Author

Steve Prissel

Date Approved

2016

Degree Type

Open Access Dissertation

Degree Name

Doctor of Philosophy (PhD)

Department

Leadership and Counseling

Committee Member

Ronald Williamson

Committee Member

Theresa Saunders

Committee Member

Jaclynn Tracy

Committee Member

David Winters

Abstract

The purpose of this study was to examine whether a relationship exists between the Northwest Evaluation Association (NWEA) scores of school of choice students and resident students. Background factors were also considered in the study, with focus on grade, gender, race, and special education and socioeconomic status of the students. The study included 5,975 students from 14 school districts in one Michigan intermediate school district (ISD).
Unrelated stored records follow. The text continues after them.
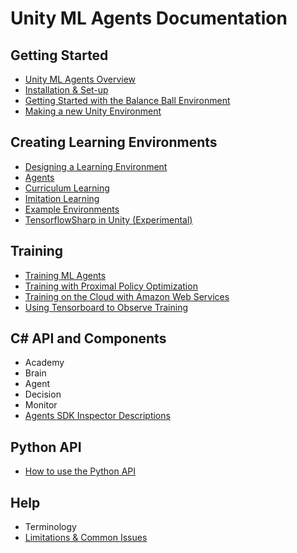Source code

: # Unity ML Agents Documentation
 
## Getting Started
 * [Unity ML Agents Overview](Unity-Agents-Overview.md)
 * [Installation & Set-up](Installation.md)
 * [Getting Started with the Balance Ball Environment](Getting-Started-with-Balance-Ball.md)
 * [Making a new Unity Environment](Making-a-New-Unity-Environment.md)

## Creating Learning Environments
 * [Designing a Learning Environment](Reinforcement-Learning-in-Unity.md)
 * [Agents](Agents.md)
 * [Curriculum Learning](Curriculum-Training.md)
 * [Imitation Learning](Imitation-Learning.md)
 * [Example Environments](Example-Environments.md)
 * [TensorflowSharp in Unity (Experimental)](Using-TensorFlow-Sharp-in-Unity.md)
 
## Training
 * [Training ML Agents](Training-ML-Agents.md)
 * [Training with Proximal Policy Optimization](Training-with-PPO.md)
 * [Training on the Cloud with Amazon Web Services](Training-on-Amazon-Web-Service.md)
 * [Using Tensorboard to Observe Training](Using-Tensorboard.md)
 
## C# API and Components
 * Academy
 * Brain
 * Agent
 * Decision
 * Monitor
 * [Agents SDK Inspector Descriptions](Agents-Editor-Interface.md)

## Python API
 * [How to use the Python API](Python-API.md)
 
## Help
 * Terminology 
 * [Limitations & Common Issues](Limitations-and-Common-Issues.md)

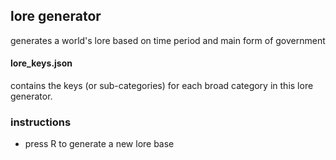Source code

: ## lore generator 
generates a world's lore based on time period and main form of government

#### lore_keys.json
contains the keys (or sub-categories) for each broad category in this lore generator.

### instructions
- press R to generate a new lore base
The NWEA computer-adaptive test assessed achievement/progress in math and reading in grades 3–8. This study used pre and post assessments, once in the fall and once in the spring, to assess the level of achievement growth. Students in this study completed the math and reading portions of the NWEA during the 2014–15 school year. A quantitative, correlational design was used in this study to show the relationship, if any, between NWEA math and reading scores of school of choice (SOC) and resident students. What was the relationship between students’ residency status and math and reading achievement as measured by NWEA? and What was the relationship between students’ residency status and math and reading achievement as measured by NWEA after controlling for background factors? These guiding questions and this research are important because of growing nationwide concerns by parents, policy-makers, and school leaders about the educational value of school choice and the competition for per-pupil funding based the school district’s ability to attract and retain out-of-district students. Maintaining high achievement scores is critical. This study concluded that the grade level of the student was impactful to achievement scores, but the SOC status was not.